Research on Recognition Method of Living Body Shock in Low-voltage Distribution Network Based on BP Neural Network

  • 摘要: 现有剩余电流保护器多以总剩余电流有效值作为动作判据,阈值固定,且无法识别触电类型,因而提出基于自适应阈值和BP神经网络的低压配电网生命体触电识别方法。总剩余电流信号经Mallat算法消噪处理,由得到的低频分量构造出自适应阈值,用于确定触电发生时刻,提取能表征生命体特性的统计量特征,对BP神经网络进行训练,建立触电类型识别模型。物理仿真实验表明,该方法能够满足剩余电流保护器所要求的速动性和可靠性,触电类型识别准确率达99.93%,对于开发新一代剩余电流保护器具有参考价值。

     

    Abstract: Existing residual current protectors mostly use the effective value of the total residual current as the operating criterion. The threshold is fixed, and cannot identify the type of electric shock. A low-voltage distribution network living body electric shock identification method based on adaptive threshold and BP neural network is proposed. The total residual current signal is processed by Mallat algorithm to reduce noise, and an adaptive threshold is constructed from the obtained low-frequency components, which is used to determine the time of electric shock, extract statistical features that can characterize the characteristics of living bodies and the BP neural network is trained to establish an electric shock type recognition model.

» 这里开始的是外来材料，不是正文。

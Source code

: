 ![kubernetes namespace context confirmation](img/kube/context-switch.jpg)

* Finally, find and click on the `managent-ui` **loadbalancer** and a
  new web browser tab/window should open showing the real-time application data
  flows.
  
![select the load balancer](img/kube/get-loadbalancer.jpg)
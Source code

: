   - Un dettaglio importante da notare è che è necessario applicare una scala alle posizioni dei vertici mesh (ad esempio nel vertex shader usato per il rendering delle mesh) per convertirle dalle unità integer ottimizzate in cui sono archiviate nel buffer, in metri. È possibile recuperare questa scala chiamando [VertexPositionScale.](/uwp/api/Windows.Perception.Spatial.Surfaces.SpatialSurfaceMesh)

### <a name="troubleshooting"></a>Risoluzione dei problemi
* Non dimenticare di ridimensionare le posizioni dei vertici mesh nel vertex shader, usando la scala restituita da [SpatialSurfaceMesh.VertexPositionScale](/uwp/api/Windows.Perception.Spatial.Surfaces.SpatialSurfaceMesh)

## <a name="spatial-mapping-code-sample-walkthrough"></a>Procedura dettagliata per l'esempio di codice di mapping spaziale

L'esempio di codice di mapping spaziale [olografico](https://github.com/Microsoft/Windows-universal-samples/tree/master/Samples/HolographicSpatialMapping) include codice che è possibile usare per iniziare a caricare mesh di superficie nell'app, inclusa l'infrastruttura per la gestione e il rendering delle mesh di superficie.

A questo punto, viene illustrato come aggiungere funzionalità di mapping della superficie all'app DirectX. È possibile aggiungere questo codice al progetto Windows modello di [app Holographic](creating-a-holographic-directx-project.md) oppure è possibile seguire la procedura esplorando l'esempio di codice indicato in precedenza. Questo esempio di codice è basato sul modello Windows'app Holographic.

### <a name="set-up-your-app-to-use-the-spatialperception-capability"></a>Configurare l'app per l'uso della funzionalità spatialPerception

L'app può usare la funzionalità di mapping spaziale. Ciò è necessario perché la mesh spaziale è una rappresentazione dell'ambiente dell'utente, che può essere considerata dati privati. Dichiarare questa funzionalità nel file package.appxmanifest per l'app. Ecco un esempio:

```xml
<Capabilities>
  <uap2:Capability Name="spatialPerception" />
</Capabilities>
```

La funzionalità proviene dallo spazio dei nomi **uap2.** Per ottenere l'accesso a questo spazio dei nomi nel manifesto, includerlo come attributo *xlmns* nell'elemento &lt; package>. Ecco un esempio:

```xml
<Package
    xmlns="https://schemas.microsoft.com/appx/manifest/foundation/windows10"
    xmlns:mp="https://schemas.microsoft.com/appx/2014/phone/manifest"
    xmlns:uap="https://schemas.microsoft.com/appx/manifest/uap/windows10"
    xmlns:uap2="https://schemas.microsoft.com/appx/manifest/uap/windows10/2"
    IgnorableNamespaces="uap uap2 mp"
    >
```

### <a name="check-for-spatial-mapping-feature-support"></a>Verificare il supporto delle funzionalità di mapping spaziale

The physical simulation results show that the method can meet the requirements of rapidity and reliability of the residual current protector, and the accuracy rate of electric shock type identification is 99.93%, which has reference value for the development of a new generation of residual current protection device.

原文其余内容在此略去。